** PROVIDED RECORDS follows **
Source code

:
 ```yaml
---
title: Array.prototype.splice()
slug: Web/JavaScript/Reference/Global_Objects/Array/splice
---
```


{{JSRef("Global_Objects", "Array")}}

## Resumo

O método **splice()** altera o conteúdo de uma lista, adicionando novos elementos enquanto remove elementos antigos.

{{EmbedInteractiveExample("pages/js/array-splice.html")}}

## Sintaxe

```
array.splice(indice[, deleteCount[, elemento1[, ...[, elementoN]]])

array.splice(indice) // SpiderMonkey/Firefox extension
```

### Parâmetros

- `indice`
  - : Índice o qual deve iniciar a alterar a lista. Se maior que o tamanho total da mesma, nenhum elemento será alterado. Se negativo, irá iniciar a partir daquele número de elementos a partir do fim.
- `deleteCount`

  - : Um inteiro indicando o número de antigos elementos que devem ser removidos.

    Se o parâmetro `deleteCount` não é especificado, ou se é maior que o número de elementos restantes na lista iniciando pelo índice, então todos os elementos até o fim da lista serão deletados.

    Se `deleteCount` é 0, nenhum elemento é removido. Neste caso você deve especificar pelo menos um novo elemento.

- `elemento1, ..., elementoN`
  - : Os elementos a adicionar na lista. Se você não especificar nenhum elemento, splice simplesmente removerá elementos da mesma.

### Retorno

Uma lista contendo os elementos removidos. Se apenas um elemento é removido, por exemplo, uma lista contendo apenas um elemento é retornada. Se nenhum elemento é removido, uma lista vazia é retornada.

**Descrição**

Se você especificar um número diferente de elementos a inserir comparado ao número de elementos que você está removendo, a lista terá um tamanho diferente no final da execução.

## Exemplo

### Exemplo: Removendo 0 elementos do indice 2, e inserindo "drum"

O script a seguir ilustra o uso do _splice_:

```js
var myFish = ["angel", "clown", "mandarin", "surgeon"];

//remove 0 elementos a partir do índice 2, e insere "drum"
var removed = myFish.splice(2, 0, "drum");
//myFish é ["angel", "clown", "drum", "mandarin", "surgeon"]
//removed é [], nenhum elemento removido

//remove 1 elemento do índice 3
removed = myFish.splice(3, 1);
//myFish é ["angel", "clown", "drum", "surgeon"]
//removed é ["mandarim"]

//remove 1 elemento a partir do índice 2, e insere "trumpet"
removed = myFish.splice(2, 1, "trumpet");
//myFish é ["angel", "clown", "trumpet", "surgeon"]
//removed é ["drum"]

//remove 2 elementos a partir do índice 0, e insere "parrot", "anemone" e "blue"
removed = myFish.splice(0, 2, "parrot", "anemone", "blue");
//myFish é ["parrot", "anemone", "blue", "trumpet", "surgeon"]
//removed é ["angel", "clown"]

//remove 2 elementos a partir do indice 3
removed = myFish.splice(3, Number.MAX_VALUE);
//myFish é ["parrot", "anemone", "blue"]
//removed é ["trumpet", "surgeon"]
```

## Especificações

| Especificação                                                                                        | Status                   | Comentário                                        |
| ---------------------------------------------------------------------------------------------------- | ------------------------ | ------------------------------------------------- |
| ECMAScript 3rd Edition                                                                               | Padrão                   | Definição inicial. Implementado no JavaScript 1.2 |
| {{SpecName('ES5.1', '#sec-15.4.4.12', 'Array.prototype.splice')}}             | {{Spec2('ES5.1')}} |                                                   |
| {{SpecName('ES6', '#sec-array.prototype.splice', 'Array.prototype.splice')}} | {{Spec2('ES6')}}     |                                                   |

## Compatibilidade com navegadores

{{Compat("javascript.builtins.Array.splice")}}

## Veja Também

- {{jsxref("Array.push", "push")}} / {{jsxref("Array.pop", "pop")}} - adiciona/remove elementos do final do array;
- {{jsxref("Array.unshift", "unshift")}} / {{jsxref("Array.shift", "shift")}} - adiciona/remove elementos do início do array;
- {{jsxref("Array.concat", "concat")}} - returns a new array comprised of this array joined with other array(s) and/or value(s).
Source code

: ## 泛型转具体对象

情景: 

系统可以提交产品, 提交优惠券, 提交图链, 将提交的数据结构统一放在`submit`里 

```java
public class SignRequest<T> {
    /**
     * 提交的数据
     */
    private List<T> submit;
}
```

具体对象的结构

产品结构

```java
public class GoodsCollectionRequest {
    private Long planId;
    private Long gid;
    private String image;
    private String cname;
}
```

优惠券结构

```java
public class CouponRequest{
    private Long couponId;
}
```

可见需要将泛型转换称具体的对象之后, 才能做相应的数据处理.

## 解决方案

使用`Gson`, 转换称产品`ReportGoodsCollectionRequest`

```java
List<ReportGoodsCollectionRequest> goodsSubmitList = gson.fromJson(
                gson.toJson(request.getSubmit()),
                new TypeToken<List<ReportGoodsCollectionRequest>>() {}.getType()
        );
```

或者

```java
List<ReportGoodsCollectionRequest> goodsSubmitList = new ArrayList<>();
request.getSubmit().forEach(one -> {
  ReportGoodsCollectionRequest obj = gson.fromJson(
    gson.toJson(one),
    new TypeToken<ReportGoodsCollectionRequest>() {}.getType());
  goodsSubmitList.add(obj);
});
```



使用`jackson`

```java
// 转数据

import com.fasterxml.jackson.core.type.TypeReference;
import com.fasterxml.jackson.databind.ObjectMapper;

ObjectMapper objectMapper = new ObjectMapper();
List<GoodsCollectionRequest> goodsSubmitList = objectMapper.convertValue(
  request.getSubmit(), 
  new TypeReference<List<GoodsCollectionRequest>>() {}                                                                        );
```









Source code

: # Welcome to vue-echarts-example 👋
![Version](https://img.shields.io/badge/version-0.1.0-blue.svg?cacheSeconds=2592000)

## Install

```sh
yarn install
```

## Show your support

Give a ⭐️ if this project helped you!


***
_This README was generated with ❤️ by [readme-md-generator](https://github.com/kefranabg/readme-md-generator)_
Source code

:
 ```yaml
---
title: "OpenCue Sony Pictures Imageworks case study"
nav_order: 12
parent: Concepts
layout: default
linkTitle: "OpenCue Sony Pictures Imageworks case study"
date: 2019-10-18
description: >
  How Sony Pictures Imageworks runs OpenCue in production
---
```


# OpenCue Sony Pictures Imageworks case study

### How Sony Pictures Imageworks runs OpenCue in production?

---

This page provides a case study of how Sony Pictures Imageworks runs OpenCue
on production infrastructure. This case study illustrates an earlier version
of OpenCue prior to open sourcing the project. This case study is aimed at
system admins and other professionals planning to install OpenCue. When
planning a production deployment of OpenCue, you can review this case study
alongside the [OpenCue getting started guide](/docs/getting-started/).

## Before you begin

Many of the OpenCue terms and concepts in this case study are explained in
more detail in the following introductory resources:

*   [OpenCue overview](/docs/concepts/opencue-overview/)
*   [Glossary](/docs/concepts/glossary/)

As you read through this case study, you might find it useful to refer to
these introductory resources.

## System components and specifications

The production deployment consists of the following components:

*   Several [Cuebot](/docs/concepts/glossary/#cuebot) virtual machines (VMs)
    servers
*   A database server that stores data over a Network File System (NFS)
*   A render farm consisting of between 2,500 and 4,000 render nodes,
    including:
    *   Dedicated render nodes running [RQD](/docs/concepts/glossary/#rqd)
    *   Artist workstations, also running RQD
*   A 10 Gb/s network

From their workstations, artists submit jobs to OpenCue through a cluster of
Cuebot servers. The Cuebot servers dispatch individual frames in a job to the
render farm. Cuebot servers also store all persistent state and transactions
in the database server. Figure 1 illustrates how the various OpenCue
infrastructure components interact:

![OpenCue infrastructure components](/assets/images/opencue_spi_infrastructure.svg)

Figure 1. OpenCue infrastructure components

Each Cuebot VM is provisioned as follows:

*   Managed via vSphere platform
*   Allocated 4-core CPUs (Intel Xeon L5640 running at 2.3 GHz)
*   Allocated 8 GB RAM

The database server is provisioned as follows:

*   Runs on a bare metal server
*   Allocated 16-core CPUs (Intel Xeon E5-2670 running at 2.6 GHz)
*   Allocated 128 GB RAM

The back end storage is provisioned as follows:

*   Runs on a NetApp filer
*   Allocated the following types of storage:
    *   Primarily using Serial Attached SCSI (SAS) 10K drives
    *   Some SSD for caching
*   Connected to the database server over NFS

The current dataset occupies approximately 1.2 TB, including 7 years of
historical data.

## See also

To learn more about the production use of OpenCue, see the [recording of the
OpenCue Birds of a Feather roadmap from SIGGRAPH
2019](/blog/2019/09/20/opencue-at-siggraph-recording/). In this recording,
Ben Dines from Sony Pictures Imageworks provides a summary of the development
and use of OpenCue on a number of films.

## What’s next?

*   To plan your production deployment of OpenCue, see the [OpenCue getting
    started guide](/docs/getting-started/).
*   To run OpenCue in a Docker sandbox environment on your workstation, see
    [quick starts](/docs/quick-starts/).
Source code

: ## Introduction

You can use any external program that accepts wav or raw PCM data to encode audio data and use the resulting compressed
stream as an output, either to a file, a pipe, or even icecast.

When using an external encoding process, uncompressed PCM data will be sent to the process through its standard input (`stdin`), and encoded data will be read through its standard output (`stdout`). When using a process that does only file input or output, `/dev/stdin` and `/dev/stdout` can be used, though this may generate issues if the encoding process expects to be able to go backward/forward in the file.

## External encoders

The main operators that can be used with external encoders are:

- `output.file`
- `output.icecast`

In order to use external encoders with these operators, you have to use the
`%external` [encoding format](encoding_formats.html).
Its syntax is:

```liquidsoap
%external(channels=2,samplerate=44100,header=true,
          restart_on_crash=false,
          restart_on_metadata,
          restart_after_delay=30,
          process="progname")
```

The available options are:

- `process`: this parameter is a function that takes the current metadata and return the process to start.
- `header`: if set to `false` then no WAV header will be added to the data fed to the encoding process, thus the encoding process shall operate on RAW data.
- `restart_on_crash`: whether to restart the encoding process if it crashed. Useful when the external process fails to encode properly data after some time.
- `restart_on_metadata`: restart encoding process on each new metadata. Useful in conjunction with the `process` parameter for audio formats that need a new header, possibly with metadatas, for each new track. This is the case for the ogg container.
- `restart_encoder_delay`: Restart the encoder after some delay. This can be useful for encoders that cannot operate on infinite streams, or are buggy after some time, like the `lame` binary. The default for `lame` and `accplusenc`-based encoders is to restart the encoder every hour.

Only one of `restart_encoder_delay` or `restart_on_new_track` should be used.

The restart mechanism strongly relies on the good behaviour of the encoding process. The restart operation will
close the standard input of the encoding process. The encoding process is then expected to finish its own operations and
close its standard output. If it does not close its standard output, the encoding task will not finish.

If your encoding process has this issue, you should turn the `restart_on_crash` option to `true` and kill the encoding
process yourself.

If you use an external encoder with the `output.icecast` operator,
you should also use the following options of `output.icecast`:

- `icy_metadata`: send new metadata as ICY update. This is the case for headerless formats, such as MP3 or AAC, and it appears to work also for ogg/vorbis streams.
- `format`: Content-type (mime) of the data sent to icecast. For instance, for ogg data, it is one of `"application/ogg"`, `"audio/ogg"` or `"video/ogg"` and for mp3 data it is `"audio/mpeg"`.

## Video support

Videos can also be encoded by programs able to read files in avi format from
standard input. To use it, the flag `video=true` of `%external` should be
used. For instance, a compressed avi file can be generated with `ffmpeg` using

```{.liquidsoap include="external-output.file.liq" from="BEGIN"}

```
** End of PROVIDED RECORDS **
TASK TO COMPLETE: Your task is to quote the lines above, beginning with the first and ending with the one that holds "O método **splice()**".

WRITTEN SOLUTION:
Source code

:
 ```yaml
---
title: Array.prototype.splice()
slug: Web/JavaScript/Reference/Global_Objects/Array/splice
---
```


{{JSRef("Global_Objects", "Array")}}

## Resumo

O método **splice()** altera o conteúdo de uma lista, adicionando novos elementos enquanto remove elementos antigos.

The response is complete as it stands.